→ **TASK STATEMENT**: What you print should match the entries exactly, only without the pictures.

→ **DATA PROVIDED**:
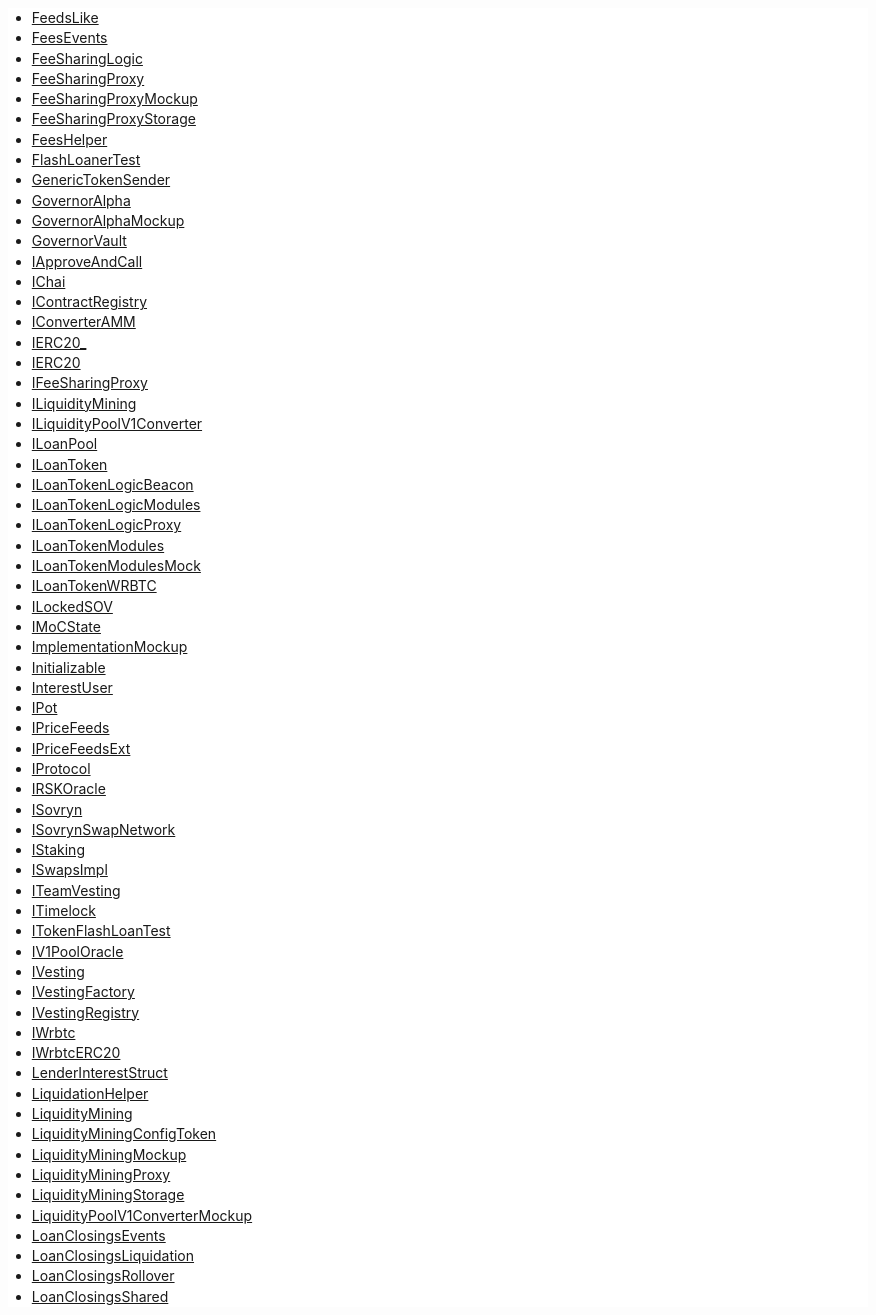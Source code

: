 - [FeedsLike](FeedsLike.md)
- [FeesEvents](FeesEvents.md)
- [FeeSharingLogic](FeeSharingLogic.md)
- [FeeSharingProxy](FeeSharingProxy.md)
- [FeeSharingProxyMockup](FeeSharingProxyMockup.md)
- [FeeSharingProxyStorage](FeeSharingProxyStorage.md)
- [FeesHelper](FeesHelper.md)
- [FlashLoanerTest](FlashLoanerTest.md)
- [GenericTokenSender](GenericTokenSender.md)
- [GovernorAlpha](GovernorAlpha.md)
- [GovernorAlphaMockup](GovernorAlphaMockup.md)
- [GovernorVault](GovernorVault.md)
- [IApproveAndCall](IApproveAndCall.md)
- [IChai](IChai.md)
- [IContractRegistry](IContractRegistry.md)
- [IConverterAMM](IConverterAMM.md)
- [IERC20\_](IERC20_.md)
- [IERC20](IERC20.md)
- [IFeeSharingProxy](IFeeSharingProxy.md)
- [ILiquidityMining](ILiquidityMining.md)
- [ILiquidityPoolV1Converter](ILiquidityPoolV1Converter.md)
- [ILoanPool](ILoanPool.md)
- [ILoanToken](ILoanToken.md)
- [ILoanTokenLogicBeacon](ILoanTokenLogicBeacon.md)
- [ILoanTokenLogicModules](ILoanTokenLogicModules.md)
- [ILoanTokenLogicProxy](ILoanTokenLogicProxy.md)
- [ILoanTokenModules](ILoanTokenModules.md)
- [ILoanTokenModulesMock](ILoanTokenModulesMock.md)
- [ILoanTokenWRBTC](ILoanTokenWRBTC.md)
- [ILockedSOV](ILockedSOV.md)
- [IMoCState](IMoCState.md)
- [ImplementationMockup](ImplementationMockup.md)
- [Initializable](Initializable.md)
- [InterestUser](InterestUser.md)
- [IPot](IPot.md)
- [IPriceFeeds](IPriceFeeds.md)
- [IPriceFeedsExt](IPriceFeedsExt.md)
- [IProtocol](IProtocol.md)
- [IRSKOracle](IRSKOracle.md)
- [ISovryn](ISovryn.md)
- [ISovrynSwapNetwork](ISovrynSwapNetwork.md)
- [IStaking](IStaking.md)
- [ISwapsImpl](ISwapsImpl.md)
- [ITeamVesting](ITeamVesting.md)
- [ITimelock](ITimelock.md)
- [ITokenFlashLoanTest](ITokenFlashLoanTest.md)
- [IV1PoolOracle](IV1PoolOracle.md)
- [IVesting](IVesting.md)
- [IVestingFactory](IVestingFactory.md)
- [IVestingRegistry](IVestingRegistry.md)
- [IWrbtc](IWrbtc.md)
- [IWrbtcERC20](IWrbtcERC20.md)
- [LenderInterestStruct](LenderInterestStruct.md)
- [LiquidationHelper](LiquidationHelper.md)
- [LiquidityMining](LiquidityMining.md)
- [LiquidityMiningConfigToken](LiquidityMiningConfigToken.md)
- [LiquidityMiningMockup](LiquidityMiningMockup.md)
- [LiquidityMiningProxy](LiquidityMiningProxy.md)
- [LiquidityMiningStorage](LiquidityMiningStorage.md)
- [LiquidityPoolV1ConverterMockup](LiquidityPoolV1ConverterMockup.md)
- [LoanClosingsEvents](LoanClosingsEvents.md)
- [LoanClosingsLiquidation](LoanClosingsLiquidation.md)
- [LoanClosingsRollover](LoanClosingsRollover.md)
- [LoanClosingsShared](LoanClosingsShared.md)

→ **TASK SOLUTION**:
Source code

: - [FeedsLike](FeedsLike.md)
- [FeesEvents](FeesEvents.md)
- [FeeSharingLogic](FeeSharingLogic.md)
- [FeeSharingProxy](FeeSharingProxy.md)
- [FeeSharingProxyMockup](FeeSharingProxyMockup.md)
- [FeeSharingProxyStorage](FeeSharingProxyStorage.md)
- [FeesHelper](FeesHelper.md)
- [FlashLoanerTest](FlashLoanerTest.md)
- [GenericTokenSender](GenericTokenSender.md)
- [GovernorAlpha](GovernorAlpha.md)
- [GovernorAlphaMockup](GovernorAlphaMockup.md)
- [GovernorVault](GovernorVault.md)
- [IApproveAndCall](IApproveAndCall.md)
- [IChai](IChai.md)
- [IContractRegistry](IContractRegistry.md)
- [IConverterAMM](IConverterAMM.md)
- [IERC20\_](IERC20_.md)
- [IERC20](IERC20.md)
- [IFeeSharingProxy](IFeeSharingProxy.md)
- [ILiquidityMining](ILiquidityMining.md)
- [ILiquidityPoolV1Converter](ILiquidityPoolV1Converter.md)
- [ILoanPool](ILoanPool.md)
- [ILoanToken](ILoanToken.md)
- [ILoanTokenLogicBeacon](ILoanTokenLogicBeacon.md)
- [ILoanTokenLogicModules](ILoanTokenLogicModules.md)
- [ILoanTokenLogicProxy](ILoanTokenLogicProxy.md)
- [ILoanTokenModules](ILoanTokenModules.md)
- [ILoanTokenModulesMock](ILoanTokenModulesMock.md)
- [ILoanTokenWRBTC](ILoanTokenWRBTC.md)
- [ILockedSOV](ILockedSOV.md)
- [IMoCState](IMoCState.md)
- [ImplementationMockup](ImplementationMockup.md)
- [Initializable](Initializable.md)
- [InterestUser](InterestUser.md)
- [IPot](IPot.md)
- [IPriceFeeds](IPriceFeeds.md)
- [IPriceFeedsExt](IPriceFeedsExt.md)
- [IProtocol](IProtocol.md)
- [IRSKOracle](IRSKOracle.md)
- [ISovryn](ISovryn.md)
- [ISovrynSwapNetwork](ISovrynSwapNetwork.md)
- [IStaking](IStaking.md)
- [ISwapsImpl](ISwapsImpl.md)
- [ITeamVesting](ITeamVesting.md)
- [ITimelock](ITimelock.md)
- [ITokenFlashLoanTest](ITokenFlashLoanTest.md)
- [IV1PoolOracle](IV1PoolOracle.md)
- [IVesting](IVesting.md)
- [IVestingFactory](IVestingFactory.md)
- [IVestingRegistry](IVestingRegistry.md)
- [IWrbtc](IWrbtc.md)
- [IWrbtcERC20](IWrbtcERC20.md)
- [LenderInterestStruct](LenderInterestStruct.md)
- [LiquidationHelper](LiquidationHelper.md)
- [LiquidityMining](LiquidityMining.md)
- [LiquidityMiningConfigToken](LiquidityMiningConfigToken.md)
- [LiquidityMiningMockup](LiquidityMiningMockup.md)
- [LiquidityMiningProxy](LiquidityMiningProxy.md)
- [LiquidityMiningStorage](LiquidityMiningStorage.md)
- [LiquidityPoolV1ConverterMockup](LiquidityPoolV1ConverterMockup.md)
- [LoanClosingsEvents](LoanClosingsEvents.md)
- [LoanClosingsLiquidation](LoanClosingsLiquidation.md)
- [LoanClosingsRollover](LoanClosingsRollover.md)
- [LoanClosingsShared](LoanClosingsShared.md)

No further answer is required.